Exercise →
Would you reproduce, without any alteration, the lines from the opening line of the entries through the line that has "- Dashboard to" in it?

:: Dataset entries ::

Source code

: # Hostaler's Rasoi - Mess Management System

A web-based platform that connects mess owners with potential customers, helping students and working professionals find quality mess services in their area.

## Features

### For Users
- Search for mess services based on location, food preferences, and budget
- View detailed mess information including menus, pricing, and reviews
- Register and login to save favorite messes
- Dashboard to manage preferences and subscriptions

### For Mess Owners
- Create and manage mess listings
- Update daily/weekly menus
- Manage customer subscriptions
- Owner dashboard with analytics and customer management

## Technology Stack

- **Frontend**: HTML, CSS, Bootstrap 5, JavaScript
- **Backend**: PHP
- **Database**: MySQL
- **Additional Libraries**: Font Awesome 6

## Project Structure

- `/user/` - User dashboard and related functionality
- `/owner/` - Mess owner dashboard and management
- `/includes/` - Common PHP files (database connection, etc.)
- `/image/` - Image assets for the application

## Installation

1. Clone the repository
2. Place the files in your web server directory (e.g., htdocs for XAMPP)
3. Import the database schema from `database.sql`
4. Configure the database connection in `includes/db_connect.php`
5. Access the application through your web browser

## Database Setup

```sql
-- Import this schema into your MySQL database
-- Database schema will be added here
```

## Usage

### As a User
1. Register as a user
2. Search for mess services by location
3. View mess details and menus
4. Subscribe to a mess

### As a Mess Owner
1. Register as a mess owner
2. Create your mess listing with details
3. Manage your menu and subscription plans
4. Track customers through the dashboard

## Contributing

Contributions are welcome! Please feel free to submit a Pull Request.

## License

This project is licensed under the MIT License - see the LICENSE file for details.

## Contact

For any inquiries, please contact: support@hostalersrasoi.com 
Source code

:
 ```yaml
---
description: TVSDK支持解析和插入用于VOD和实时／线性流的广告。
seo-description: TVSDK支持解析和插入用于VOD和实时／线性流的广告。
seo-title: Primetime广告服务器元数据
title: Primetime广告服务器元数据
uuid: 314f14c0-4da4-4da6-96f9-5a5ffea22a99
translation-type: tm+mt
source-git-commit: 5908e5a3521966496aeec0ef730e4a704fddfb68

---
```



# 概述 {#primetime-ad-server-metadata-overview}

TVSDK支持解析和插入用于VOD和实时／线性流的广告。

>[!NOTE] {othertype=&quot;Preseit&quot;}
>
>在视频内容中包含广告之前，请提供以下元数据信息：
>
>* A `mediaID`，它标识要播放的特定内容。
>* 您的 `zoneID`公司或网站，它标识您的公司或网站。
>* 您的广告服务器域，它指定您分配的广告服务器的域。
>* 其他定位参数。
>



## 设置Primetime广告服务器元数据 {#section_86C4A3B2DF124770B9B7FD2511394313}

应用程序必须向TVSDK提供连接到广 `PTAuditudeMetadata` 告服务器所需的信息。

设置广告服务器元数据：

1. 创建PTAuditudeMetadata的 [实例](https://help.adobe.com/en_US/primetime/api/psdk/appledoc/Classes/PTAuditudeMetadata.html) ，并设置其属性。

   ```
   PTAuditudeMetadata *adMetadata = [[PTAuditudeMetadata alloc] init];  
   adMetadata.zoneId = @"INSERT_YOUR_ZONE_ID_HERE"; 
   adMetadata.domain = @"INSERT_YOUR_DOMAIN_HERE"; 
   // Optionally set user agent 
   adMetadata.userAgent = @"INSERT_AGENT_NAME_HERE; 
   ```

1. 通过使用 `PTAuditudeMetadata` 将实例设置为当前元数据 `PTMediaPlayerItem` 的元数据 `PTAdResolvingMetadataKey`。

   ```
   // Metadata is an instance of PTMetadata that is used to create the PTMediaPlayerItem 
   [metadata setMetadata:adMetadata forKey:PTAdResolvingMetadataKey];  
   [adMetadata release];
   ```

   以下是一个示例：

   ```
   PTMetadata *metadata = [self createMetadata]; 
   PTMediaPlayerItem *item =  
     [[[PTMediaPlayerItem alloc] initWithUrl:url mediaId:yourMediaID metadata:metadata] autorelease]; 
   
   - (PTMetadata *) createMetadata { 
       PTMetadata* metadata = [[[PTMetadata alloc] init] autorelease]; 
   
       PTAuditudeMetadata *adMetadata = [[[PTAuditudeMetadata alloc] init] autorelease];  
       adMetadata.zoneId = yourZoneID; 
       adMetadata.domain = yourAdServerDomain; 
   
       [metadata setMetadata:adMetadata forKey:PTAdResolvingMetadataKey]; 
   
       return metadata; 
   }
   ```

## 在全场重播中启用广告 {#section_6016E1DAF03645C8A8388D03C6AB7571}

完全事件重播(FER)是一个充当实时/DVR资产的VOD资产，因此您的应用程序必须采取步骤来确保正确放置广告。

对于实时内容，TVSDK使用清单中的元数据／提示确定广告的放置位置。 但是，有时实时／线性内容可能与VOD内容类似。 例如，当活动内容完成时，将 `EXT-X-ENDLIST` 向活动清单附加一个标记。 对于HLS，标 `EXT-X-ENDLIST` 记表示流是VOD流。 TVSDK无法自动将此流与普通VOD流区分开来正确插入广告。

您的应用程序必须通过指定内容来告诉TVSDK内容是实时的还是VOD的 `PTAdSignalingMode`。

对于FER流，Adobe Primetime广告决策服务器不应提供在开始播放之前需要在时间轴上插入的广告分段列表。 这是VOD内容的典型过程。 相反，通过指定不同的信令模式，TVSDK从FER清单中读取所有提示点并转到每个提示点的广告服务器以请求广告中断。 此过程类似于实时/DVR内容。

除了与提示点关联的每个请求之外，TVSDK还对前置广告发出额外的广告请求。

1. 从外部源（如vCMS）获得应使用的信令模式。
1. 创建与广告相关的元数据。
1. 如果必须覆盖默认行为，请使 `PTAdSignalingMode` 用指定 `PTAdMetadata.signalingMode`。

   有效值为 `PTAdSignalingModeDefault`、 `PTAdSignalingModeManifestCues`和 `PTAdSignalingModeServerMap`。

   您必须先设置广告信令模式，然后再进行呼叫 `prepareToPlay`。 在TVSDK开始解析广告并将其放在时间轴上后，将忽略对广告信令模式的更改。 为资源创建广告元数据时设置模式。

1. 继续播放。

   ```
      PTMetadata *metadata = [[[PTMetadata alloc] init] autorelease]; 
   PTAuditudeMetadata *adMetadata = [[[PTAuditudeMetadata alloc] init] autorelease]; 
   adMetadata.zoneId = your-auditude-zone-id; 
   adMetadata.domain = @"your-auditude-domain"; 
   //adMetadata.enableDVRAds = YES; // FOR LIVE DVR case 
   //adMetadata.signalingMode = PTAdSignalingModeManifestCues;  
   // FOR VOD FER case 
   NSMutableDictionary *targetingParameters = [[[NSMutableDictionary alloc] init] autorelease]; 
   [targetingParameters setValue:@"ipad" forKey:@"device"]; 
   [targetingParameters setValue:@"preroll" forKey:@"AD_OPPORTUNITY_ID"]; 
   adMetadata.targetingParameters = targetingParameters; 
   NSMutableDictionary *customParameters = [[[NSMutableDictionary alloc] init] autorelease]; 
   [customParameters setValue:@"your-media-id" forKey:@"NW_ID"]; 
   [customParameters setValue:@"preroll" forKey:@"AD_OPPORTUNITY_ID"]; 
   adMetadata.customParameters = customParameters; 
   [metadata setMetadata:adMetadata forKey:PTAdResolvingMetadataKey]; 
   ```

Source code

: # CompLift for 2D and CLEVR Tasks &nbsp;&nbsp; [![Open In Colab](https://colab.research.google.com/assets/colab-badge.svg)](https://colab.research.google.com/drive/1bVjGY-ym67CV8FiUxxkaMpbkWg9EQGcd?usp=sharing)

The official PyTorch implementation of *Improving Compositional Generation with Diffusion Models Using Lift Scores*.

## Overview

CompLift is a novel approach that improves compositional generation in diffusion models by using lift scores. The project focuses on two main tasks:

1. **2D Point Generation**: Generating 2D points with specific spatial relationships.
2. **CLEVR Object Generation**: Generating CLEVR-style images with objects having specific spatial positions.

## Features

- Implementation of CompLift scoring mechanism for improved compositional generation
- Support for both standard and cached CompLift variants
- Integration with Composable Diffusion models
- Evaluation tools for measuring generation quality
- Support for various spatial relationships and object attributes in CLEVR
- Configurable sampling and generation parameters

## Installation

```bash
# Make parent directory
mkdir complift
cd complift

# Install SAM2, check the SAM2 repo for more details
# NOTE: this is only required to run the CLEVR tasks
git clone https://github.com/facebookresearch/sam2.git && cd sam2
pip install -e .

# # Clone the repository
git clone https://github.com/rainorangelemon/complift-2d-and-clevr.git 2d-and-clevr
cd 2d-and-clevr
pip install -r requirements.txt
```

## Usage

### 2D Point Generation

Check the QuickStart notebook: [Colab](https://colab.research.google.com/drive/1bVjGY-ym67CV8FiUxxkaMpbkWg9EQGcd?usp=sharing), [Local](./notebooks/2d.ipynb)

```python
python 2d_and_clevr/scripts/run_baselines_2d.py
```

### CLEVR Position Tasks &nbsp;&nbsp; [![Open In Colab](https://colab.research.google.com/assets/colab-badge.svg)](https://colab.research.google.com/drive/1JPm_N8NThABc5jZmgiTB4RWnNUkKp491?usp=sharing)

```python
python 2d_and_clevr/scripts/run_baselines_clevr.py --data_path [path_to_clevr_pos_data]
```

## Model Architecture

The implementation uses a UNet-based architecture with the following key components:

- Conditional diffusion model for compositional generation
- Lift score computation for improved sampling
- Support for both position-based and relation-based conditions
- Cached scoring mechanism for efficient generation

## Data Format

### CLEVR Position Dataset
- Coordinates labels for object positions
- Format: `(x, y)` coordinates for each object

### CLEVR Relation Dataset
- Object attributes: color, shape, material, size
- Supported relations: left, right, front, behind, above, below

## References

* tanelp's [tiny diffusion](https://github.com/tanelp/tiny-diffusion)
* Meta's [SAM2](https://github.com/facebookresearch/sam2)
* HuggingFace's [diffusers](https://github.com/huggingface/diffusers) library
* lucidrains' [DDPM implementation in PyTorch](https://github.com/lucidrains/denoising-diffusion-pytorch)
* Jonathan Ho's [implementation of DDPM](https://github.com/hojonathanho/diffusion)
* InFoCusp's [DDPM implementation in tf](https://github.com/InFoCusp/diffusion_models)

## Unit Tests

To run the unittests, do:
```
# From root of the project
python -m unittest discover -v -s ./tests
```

:::

Solution to this exercise →
Source code

: # Hostaler's Rasoi - Mess Management System

A web-based platform that connects mess owners with potential customers, helping students and working professionals find quality mess services in their area.

## Features

### For Users
- Search for mess services based on location, food preferences, and budget
- View detailed mess information including menus, pricing, and reviews
- Register and login to save favorite messes
- Dashboard to manage preferences and subscriptions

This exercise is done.